Assad tells Charlie Rose: Obama runs a 'social media administration'. Shamefully, he has a point
By Mic Wright Politics and tech Last updated: September 10th, 2013
Bashar al-Assad didn’t look like a thug in his interview with Charlie Rose. He isn’t a thug; he has thugs and murderers who can do his dirty work for him. His brother, Maher al-Assad, commands the regime’s Republican Guard and controls the Syrian Army’s 4th Armoured Division. It is they that the opposition and Western governments both suggest were behind the chemical weapons attack on August 21. Like most tyrants, Assad keeps his own hands clean and leaves the blood to the butchers. Maher is a butcher.
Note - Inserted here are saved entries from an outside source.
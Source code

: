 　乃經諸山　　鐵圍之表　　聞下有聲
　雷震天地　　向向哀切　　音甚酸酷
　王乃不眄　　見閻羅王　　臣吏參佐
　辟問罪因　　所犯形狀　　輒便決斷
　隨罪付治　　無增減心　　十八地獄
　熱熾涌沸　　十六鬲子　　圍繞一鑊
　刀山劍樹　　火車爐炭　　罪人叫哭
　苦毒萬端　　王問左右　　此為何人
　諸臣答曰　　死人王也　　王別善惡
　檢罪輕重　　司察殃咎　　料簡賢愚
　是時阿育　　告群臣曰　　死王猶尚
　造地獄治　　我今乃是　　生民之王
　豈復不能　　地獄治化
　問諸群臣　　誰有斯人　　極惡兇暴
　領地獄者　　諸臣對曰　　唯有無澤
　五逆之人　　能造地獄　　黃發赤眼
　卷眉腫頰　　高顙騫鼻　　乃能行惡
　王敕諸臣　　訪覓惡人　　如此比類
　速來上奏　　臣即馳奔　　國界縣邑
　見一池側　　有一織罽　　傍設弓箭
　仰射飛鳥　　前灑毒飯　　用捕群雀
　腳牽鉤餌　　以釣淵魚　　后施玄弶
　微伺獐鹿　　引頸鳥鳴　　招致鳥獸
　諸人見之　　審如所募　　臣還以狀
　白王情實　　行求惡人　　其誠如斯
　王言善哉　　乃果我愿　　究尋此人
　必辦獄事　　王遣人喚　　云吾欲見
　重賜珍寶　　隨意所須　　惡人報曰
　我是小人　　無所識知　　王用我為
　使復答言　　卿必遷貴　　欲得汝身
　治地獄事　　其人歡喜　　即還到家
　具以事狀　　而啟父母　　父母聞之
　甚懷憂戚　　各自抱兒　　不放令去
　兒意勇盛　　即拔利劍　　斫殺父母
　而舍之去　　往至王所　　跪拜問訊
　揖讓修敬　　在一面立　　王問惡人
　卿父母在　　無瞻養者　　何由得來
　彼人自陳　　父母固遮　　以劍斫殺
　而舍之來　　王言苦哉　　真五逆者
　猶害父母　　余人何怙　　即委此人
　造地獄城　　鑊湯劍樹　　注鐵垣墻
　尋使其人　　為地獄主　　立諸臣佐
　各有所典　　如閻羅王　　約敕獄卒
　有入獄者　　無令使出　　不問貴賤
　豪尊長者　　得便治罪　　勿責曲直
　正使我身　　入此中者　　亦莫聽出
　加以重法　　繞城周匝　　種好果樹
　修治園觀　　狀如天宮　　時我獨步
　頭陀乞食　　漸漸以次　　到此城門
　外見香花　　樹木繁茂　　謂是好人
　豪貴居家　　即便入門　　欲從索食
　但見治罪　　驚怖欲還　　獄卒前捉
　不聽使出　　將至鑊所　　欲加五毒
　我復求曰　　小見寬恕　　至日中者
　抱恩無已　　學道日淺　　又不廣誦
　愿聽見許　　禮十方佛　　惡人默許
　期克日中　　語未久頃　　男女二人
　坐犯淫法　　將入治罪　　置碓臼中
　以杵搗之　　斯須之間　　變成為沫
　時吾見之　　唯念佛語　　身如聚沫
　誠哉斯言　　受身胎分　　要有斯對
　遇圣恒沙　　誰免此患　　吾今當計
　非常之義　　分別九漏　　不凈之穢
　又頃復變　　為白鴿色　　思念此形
Maher’s record as a military strong man is long and brutal. Most infamously, he was in charge of crushing a prison riot in 2008 where 25 people were killed. Human rights groups verified footage of Maher snapping pictures of dismembered bodies with his mobile phone. That use of technology to record his crimes sits oddly with his older brother’s jibes at the American administration during the Charlie Rose interview. Bashar al-Assad said to Rose:
How can you talk about what happened if you don’t have evidence? We’re not like the American administration. We’re not a social media administration or government. We are a government that deals in reality.
The fabrications of the past – fantasies about yellowcake uranium peddled by Colin Powell to the UN Security Council, the infamous 45-minute claim in the “dodgy dossier” – contributed to this situation. Assad is able to present the case for intervention against Syria as a he-said/she-said social media dispute. He is brazenly dismissing the claims of the rebels and Western governments. He’s putting the pictures of dead Syrians in the same category as a cat meme or a staged video of a fat woman falling down a hole.
By mugging to the online audience with stunts – such as when the White House tweeted a picture referencing Mean Girls – Obama’s administration has made itself open to satire. The Syrian despot tried a Jon Stewart act on Rose. He presented the US as liars – a charge also thrown at Obama by Putin. And it's true that the lies of the past made the case for intervention unconvincing to the British public and Parliament alike.
Now Assad is able to dismiss America as a Twitter- and Facebook-obsessed group of posers. He’s identified a truth. Image is still triumphing over substance in the Syria debate. Most of the conversation is not about the lives of men, women and children but about how the narrative is playing out. It’s shameful.